What is required: Please print the records below exactly as they are written.

Material provided:

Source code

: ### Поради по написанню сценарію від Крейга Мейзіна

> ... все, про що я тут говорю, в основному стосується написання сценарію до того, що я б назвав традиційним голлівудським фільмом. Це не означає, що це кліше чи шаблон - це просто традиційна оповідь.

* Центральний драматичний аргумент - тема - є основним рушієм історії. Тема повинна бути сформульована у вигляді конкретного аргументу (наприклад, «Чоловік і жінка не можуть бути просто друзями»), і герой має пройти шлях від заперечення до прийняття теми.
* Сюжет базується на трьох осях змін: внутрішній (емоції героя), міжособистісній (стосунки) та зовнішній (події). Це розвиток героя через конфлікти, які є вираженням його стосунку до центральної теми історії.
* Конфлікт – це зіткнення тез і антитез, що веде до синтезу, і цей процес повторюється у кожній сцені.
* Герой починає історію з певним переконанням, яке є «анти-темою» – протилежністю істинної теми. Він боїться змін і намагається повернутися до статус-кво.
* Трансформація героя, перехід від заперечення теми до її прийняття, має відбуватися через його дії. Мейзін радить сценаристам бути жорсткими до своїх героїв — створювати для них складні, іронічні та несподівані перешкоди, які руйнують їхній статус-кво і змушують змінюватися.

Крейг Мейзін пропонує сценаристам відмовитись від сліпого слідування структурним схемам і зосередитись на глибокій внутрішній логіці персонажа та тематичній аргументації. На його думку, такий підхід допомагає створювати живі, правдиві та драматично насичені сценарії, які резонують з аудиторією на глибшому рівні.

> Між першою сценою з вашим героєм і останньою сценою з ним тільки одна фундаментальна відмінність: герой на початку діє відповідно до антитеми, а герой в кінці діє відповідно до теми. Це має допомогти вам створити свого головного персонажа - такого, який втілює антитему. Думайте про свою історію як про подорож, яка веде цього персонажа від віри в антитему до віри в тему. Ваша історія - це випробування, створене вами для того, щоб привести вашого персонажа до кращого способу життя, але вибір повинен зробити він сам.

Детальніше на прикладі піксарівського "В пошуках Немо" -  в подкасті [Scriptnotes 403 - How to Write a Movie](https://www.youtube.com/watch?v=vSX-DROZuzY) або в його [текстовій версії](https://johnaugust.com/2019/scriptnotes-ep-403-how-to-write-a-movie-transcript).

Result:
Source code

: ### Поради по написанню сценарію від Крейга Мейзіна

> ... все, про що я тут говорю, в основному стосується написання сценарію до того, що я б назвав традиційним голлівудським фільмом. Це не означає, що це кліше чи шаблон - це просто традиційна оповідь.

* Центральний драматичний аргумент - тема - є основним рушієм історії. Тема повинна бути сформульована у вигляді конкретного аргументу (наприклад, «Чоловік і жінка не можуть бути просто друзями»), і герой має пройти шлях від заперечення до прийняття теми.
* Сюжет базується на трьох осях змін: внутрішній (емоції героя), міжособистісній (стосунки) та зовнішній (події). Це розвиток героя через конфлікти, які є вираженням його стосунку до центральної теми історії.
* Конфлікт – це зіткнення тез і антитез, що веде до синтезу, і цей процес повторюється у кожній сцені.
* Герой починає історію з певним переконанням, яке є «анти-темою» – протилежністю істинної теми. Він боїться змін і намагається повернутися до статус-кво.
* Трансформація героя, перехід від заперечення теми до її прийняття, має відбуватися через його дії. Мейзін радить сценаристам бути жорсткими до своїх героїв — створювати для них складні, іронічні та несподівані перешкоди, які руйнують їхній статус-кво і змушують змінюватися.

Крейг Мейзін пропонує сценаристам відмовитись від сліпого слідування структурним схемам і зосередитись на глибокій внутрішній логіці персонажа та тематичній аргументації. На його думку, такий підхід допомагає створювати живі, правдиві та драматично насичені сценарії, які резонують з аудиторією на глибшому рівні.

> Між першою сценою з вашим героєм і останньою сценою з ним тільки одна фундаментальна відмінність: герой на початку діє відповідно до антитеми, а герой в кінці діє відповідно до теми. Це має допомогти вам створити свого головного персонажа - такого, який втілює антитему. Думайте про свою історію як про подорож, яка веде цього персонажа від віри в антитему до віри в тему. Ваша історія - це випробування, створене вами для того, щоб привести вашого персонажа до кращого способу життя, але вибір повинен зробити він сам.

Детальніше на прикладі піксарівського "В пошуках Немо" -  в подкасті [Scriptnotes 403 - How to Write a Movie](https://www.youtube.com/watch?v=vSX-DROZuzY) або в його [текстовій версії](https://johnaugust.com/2019/scriptnotes-ep-403-how-to-write-a-movie-transcript).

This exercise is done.